Problem description ->
Could you reproduce, from the records below, everything from the line with "Клонировать репозиторий и" down to the line with "PROJECT_ID=ваш_project", keeping both of those lines and changing nothing?
::: Extracted material :::
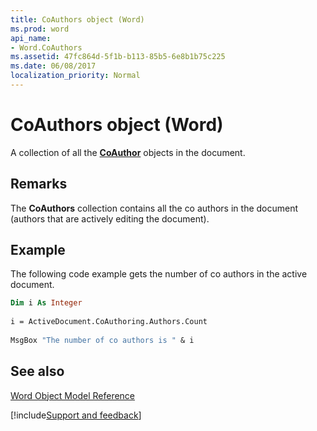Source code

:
 ```yaml
---
title: CoAuthors object (Word)
ms.prod: word
api_name:
- Word.CoAuthors
ms.assetid: 47fc864d-5f1b-b113-85b5-6e8b1b75c225
ms.date: 06/08/2017
localization_priority: Normal
---
```



# CoAuthors object (Word)

A collection of all the  **[CoAuthor](Word.CoAuthor.md)** objects in the document.


## Remarks

The  **CoAuthors** collection contains all the co authors in the document (authors that are actively editing the document).


## Example

The following code example gets the number of co authors in the active document.


```vb
Dim i As Integer 
 
i = ActiveDocument.CoAuthoring.Authors.Count 
 
MsgBox "The number of co authors is " & i
```


## See also


[Word Object Model Reference](overview/Word/object-model.md)

[!include[Support and feedback](~/includes/feedback-boilerplate.md)]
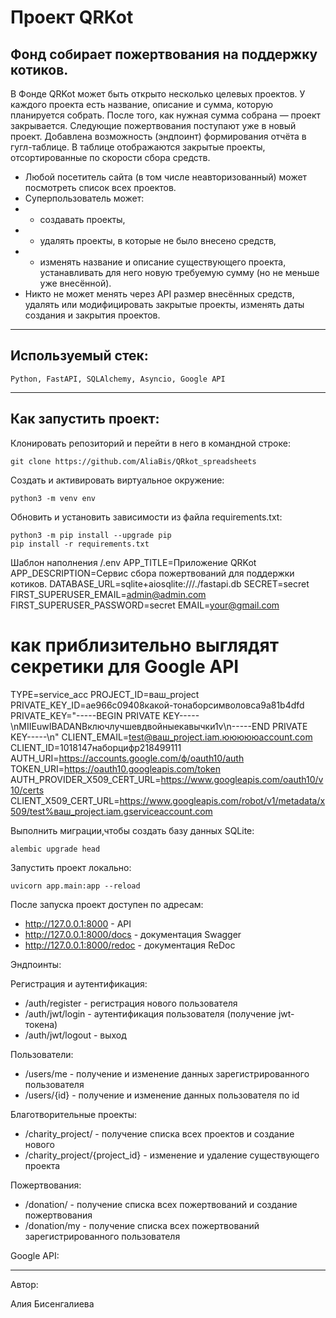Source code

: # Проект QRKot

## Фонд собирает пожертвования на поддержку котиков.

В Фонде QRKot может быть открыто несколько целевых проектов. У каждого проекта есть название, описание и сумма, которую планируется собрать. После того, как нужная сумма собрана — проект закрывается. Следующие пожертвования поступают уже в новый проект. Добавлена возможность (эндпоинт) формирования отчёта в гугл-таблице. В таблице отображаются закрытые проекты, отсортированные по скорости сбора средств.

* Любой посетитель сайта (в том числе неавторизованный) может посмотреть список всех проектов.
* Суперпользователь может: 
 * * создавать проекты,
 * * удалять проекты, в которые не было внесено средств,
 * * изменять название и описание существующего проекта, устанавливать для него новую требуемую сумму (но не меньше уже внесённой).
* Никто не может менять через API размер внесённых средств, удалять или модифицировать закрытые проекты, изменять даты создания и закрытия проектов.
________________________
## Используемый стек:
```
Python, FastAPI, SQLAlchemy, Asyncio, Google API
```
__________________________
## Как запустить проект:
 Клонировать репозиторий и перейти в него в командной строке:
```
git clone https://github.com/AliaBis/QRkot_spreadsheets
```
Cоздать и активировать виртуальное окружение:
```
python3 -m venv env
```
Обновить и установить зависимости из файла requirements.txt:
```
python3 -m pip install --upgrade pip
pip install -r requirements.txt
```

Шаблон наполнения /.env
APP_TITLE=Приложение QRKot
APP_DESCRIPTION=Сервис сбора пожертвований для поддержки котиков.
DATABASE_URL=sqlite+aiosqlite:///./fastapi.db
SECRET=secret
FIRST_SUPERUSER_EMAIL=admin@admin.com
FIRST_SUPERUSER_PASSWORD=secret
EMAIL=your@gmail.com
# как приблизительно выглядят секретики для Google API
TYPE=service_acc
PROJECT_ID=ваш_project
PRIVATE_KEY_ID=ae966c09408какой-тонаборсимволовca9a81b4dfd
PRIVATE_KEY="-----BEGIN PRIVATE KEY-----\nMIIEuwIBADANBключлучшевдвойныекавычки1v\n-----END PRIVATE KEY-----\n"
CLIENT_EMAIL=test@ваш_project.iam.юююююaccount.com
CLIENT_ID=1018147наборцифр218499111
AUTH_URI=https://accounts.google.com/ф/oauth10/auth
TOKEN_URI=https://oauth10.googleapis.com/token
AUTH_PROVIDER_X509_CERT_URL=https://www.googleapis.com/oauth10/v10/certs
CLIENT_X509_CERT_URL=https://www.googleapis.com/robot/v1/metadata/x509/test%ваш_project.iam.gserviceaccount.com

Выполнить миграции,чтобы создать базу данных SQLite:
```
alembic upgrade head
```
Запустить проект локально:
```
uvicorn app.main:app --reload
```

После запуска проект доступен по адресам:

* http://127.0.0.1:8000 - API
* http://127.0.0.1:8000/docs - документация Swagger
* http://127.0.0.1:8000/redoc - документация ReDoc

Эндпоинты:

Регистрация и аутентификация:
* /auth/register - регистрация нового пользователя
* /auth/jwt/login - аутентификация пользователя (получение jwt-токена)
* /auth/jwt/logout - выход

Пользователи:
* /users/me - получение и изменение данных зарегистрированного пользователя
* /users/{id} - получение и изменение данных пользователя по id

Благотворительные проекты:
* /charity_project/ - получение списка всех проектов и создание нового
* /charity_project/{project_id} - изменение и удаление существующего проекта

Пожертвования:
* /donation/ - получение списка всех пожертвований и создание пожертвования
* /donation/my - получение списка всех пожертвований зарегистрированного пользователя

Google API:




______________________
Автор:

Алия Бисенгалиева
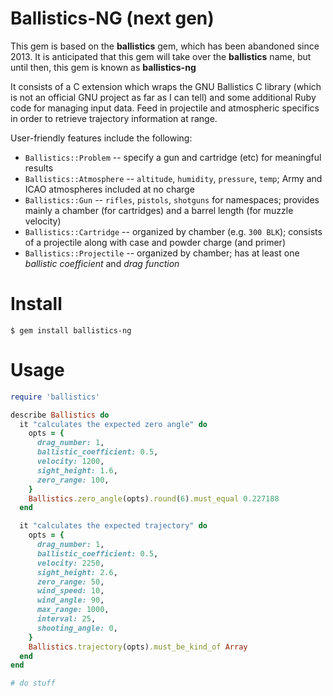 # Ballistics-NG (next gen)

This gem is based on the **ballistics** gem, which has been abandoned since
2013.  It is anticipated that this gem will take over the **ballistics** name,
but until then, this gem is known as **ballistics-ng**

It consists of a C extension which wraps the GNU Ballistics C library
(which is not an official GNU project as far as I can tell) and some additional
Ruby code for managing input data.   Feed in projectile and atmospheric
specifics in order to retrieve trajectory information at range.

User-friendly features include the following:

* `Ballistics::Problem` -- specify a gun and cartridge (etc)
  for meaningful results
* `Ballistics::Atmosphere` -- `altitude`, `humidity`, `pressure`, `temp`;
  Army and ICAO atmospheres included at no charge
* `Ballistics::Gun` -- `rifles`, `pistols`, `shotguns` for namespaces;
  provides mainly a chamber (for cartridges) and a barrel length
  (for muzzle velocity)
* `Ballistics::Cartridge` -- organized by chamber (e.g. `300 BLK`);
  consists of a projectile along with case and powder charge (and primer)
* `Ballistics::Projectile` -- organized by chamber; has at least one
  *ballistic coefficient* and *drag function*

# Install

```
$ gem install ballistics-ng
```

# Usage

```ruby
require 'ballistics'

describe Ballistics do
  it "calculates the expected zero angle" do
    opts = {
      drag_number: 1,
      ballistic_coefficient: 0.5,
      velocity: 1200,
      sight_height: 1.6,
      zero_range: 100,
    }
    Ballistics.zero_angle(opts).round(6).must_equal 0.227188
  end

  it "calculates the expected trajectory" do
    opts = {
      drag_number: 1,
      ballistic_coefficient: 0.5,
      velocity: 2250,
      sight_height: 2.6,
      zero_range: 50,
      wind_speed: 10,
      wind_angle: 90,
      max_range: 1000,
      interval: 25,
      shooting_angle: 0,
    }
    Ballistics.trajectory(opts).must_be_kind_of Array
  end
end

# do stuff
```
:::
Answer box ->
 Клонировать репозиторий и перейти в него в командной строке:
```
git clone https://github.com/AliaBis/QRkot_spreadsheets
```
Cоздать и активировать виртуальное окружение:
```
python3 -m venv env
```
Обновить и установить зависимости из файла requirements.txt:
```
python3 -m pip install --upgrade pip
pip install -r requirements.txt
```

Шаблон наполнения /.env
APP_TITLE=Приложение QRKot
APP_DESCRIPTION=Сервис сбора пожертвований для поддержки котиков.
DATABASE_URL=sqlite+aiosqlite:///./fastapi.db
SECRET=secret
FIRST_SUPERUSER_EMAIL=admin@admin.com
FIRST_SUPERUSER_PASSWORD=secret
EMAIL=your@gmail.com
# как приблизительно выглядят секретики для Google API
TYPE=service_acc
PROJECT_ID=ваш_project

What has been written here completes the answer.